Saved data entries:
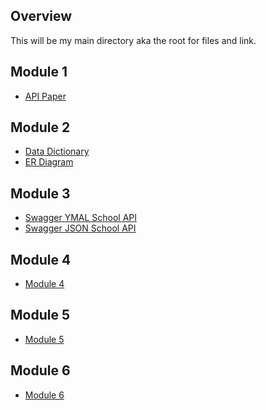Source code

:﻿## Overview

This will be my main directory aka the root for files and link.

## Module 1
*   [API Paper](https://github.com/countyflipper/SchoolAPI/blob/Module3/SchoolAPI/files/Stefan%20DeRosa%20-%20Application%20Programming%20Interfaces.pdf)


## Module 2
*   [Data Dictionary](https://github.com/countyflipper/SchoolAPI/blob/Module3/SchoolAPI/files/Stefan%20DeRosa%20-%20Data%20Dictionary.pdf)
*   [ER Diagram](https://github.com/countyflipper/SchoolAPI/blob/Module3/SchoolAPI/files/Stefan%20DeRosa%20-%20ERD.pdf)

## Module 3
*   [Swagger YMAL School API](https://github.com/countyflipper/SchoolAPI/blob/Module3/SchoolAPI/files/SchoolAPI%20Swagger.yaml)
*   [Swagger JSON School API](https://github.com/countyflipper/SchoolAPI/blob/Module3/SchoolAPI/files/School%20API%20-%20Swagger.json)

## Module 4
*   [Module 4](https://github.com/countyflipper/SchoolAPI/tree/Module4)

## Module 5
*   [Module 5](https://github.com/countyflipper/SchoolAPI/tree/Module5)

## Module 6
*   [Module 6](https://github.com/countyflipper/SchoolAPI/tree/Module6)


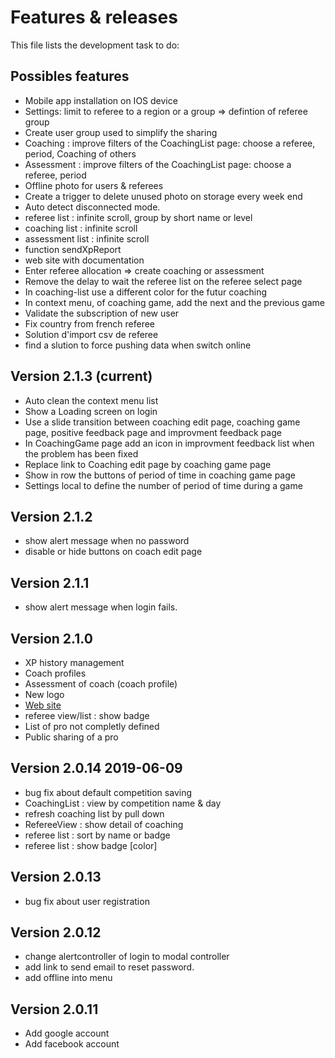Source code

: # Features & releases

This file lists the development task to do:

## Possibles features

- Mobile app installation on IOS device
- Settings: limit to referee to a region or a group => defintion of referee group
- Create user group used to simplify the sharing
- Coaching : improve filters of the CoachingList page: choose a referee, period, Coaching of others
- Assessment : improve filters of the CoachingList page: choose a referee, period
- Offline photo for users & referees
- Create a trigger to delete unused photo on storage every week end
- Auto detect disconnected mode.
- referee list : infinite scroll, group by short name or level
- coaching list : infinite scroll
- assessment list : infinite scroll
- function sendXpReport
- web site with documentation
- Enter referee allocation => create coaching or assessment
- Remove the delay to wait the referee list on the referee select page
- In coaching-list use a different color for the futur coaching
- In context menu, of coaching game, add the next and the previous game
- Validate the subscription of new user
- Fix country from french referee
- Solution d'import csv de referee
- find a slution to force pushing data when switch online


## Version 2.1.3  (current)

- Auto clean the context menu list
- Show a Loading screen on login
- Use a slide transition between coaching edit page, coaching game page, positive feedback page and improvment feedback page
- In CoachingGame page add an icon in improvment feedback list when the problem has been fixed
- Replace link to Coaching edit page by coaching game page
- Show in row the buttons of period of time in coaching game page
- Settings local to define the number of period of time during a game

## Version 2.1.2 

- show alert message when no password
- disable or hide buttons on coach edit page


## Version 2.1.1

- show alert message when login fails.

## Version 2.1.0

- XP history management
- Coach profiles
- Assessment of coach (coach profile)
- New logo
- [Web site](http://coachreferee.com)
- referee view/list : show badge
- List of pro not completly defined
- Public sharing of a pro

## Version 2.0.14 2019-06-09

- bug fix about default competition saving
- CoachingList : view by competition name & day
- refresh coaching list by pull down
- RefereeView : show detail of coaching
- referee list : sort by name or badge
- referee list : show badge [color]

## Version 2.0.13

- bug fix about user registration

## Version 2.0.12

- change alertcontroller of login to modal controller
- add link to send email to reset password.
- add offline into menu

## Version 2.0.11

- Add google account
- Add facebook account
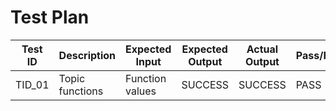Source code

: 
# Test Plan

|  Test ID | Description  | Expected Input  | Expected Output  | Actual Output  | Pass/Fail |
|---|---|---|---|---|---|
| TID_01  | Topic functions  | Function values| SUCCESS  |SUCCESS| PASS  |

ACTIVITY: Please transcribe only the lines in the records above running from the line that has "- referee list : infinite" through the line that has "- Replace link", both included, exactly as they appear.

RESPONSE TO THE EXERCISE:
- referee list : infinite scroll, group by short name or level
- coaching list : infinite scroll
- assessment list : infinite scroll
- function sendXpReport
- web site with documentation
- Enter referee allocation => create coaching or assessment
- Remove the delay to wait the referee list on the referee select page
- In coaching-list use a different color for the futur coaching
- In context menu, of coaching game, add the next and the previous game
- Validate the subscription of new user
- Fix country from french referee
- Solution d'import csv de referee
- find a slution to force pushing data when switch online


## Version 2.1.3  (current)

- Auto clean the context menu list
- Show a Loading screen on login
- Use a slide transition between coaching edit page, coaching game page, positive feedback page and improvment feedback page
- In CoachingGame page add an icon in improvment feedback list when the problem has been fixed
- Replace link to Coaching edit page by coaching game page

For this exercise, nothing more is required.